Quand on parle du vice, la prostitution se présente en première ligne : c’est de toutes les plaies sociales celle qui affecte le plus douloureusement la pensée et qui porte aux mœurs l’atteinte la plus profonde. Un écrivain spécial[1] a rendu au public le triste service de l’initier aux mystères et aux souffrances de cette vie d’abjection. Les détails de cette déplorable statistique sont connus, trop connus peut-être. Une seule chose peut consoler d’un aussi affligeant tableau, c’est que la société ne pousse personne dans ce monde de la dépravation.
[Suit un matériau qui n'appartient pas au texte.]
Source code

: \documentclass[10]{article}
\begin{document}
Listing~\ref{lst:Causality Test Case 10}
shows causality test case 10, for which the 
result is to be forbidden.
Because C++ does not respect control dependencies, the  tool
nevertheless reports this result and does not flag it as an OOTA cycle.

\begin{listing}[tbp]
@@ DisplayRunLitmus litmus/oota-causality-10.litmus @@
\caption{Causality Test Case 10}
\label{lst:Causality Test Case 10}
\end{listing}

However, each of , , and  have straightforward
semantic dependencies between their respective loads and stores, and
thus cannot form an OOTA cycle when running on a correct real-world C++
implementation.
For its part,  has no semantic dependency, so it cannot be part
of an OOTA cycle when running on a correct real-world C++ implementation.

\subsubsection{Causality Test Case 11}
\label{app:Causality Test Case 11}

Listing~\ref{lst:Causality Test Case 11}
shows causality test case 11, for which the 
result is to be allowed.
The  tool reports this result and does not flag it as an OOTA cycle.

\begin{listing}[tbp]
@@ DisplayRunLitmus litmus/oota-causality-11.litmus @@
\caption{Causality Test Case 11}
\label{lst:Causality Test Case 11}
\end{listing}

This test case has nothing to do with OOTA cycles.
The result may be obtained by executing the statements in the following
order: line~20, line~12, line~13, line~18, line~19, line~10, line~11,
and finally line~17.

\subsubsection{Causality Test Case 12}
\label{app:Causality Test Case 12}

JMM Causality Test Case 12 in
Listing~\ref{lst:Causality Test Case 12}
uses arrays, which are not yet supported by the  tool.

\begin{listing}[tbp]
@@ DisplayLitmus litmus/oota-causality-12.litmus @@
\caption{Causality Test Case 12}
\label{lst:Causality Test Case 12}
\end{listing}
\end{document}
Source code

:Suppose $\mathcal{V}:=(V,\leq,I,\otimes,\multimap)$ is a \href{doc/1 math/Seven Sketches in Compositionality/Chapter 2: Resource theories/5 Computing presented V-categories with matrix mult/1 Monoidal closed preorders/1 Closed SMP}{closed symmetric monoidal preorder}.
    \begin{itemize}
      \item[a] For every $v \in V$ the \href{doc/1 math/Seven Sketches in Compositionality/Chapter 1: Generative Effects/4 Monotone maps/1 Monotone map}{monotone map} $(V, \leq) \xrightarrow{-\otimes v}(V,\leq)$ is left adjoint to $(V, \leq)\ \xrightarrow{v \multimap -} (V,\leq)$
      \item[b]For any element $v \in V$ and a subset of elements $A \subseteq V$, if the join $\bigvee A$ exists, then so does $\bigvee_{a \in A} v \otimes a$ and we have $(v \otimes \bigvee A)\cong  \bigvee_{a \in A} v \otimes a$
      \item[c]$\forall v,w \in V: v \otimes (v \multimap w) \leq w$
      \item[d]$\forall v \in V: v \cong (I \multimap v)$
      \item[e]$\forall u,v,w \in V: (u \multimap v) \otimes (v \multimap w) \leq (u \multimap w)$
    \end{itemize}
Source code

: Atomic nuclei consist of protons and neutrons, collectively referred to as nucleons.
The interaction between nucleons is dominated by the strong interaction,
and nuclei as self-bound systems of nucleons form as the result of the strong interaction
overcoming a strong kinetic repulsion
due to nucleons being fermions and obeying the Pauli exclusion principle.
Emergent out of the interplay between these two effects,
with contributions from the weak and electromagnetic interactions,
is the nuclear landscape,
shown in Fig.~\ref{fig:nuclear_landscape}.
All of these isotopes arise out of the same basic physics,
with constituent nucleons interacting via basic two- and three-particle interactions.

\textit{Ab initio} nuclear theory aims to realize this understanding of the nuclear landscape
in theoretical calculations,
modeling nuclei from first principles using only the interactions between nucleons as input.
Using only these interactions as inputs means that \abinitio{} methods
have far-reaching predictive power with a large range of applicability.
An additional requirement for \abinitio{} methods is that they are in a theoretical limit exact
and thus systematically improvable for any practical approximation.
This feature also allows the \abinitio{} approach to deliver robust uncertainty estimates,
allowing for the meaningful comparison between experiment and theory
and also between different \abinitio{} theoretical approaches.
Les chutes y sont, à peu d’exceptions près, volontaires ; elles ne doivent être imputées qu’aux mauvais penchans de la victime ou aux séductions de ces odieuses créatures qui spéculent sur le déshonneur. Peut-être cette question de la prostitution n’a-t-elle jamais été envisagée avec assez de rigueur. On admet trop facilement que c’est un fléau nécessaire, et que le seul devoir de l’autorité est d’en régler, pour ainsi dire, l’exercice. On la montre comme régnant sur toute la surface du globe, à l’ombre d’une tolérance universelle. Lutter contre elle semble une entreprise pleine de dangers ; on aime mieux lui donner une organisation savante, la cantonner, faire des sacrifices réguliers à ce minotaure. Ce système, que l’on croit inattaquable,

  1. De la Prostitution dans la ville de Paris, par M. Parent-Duchâtelet.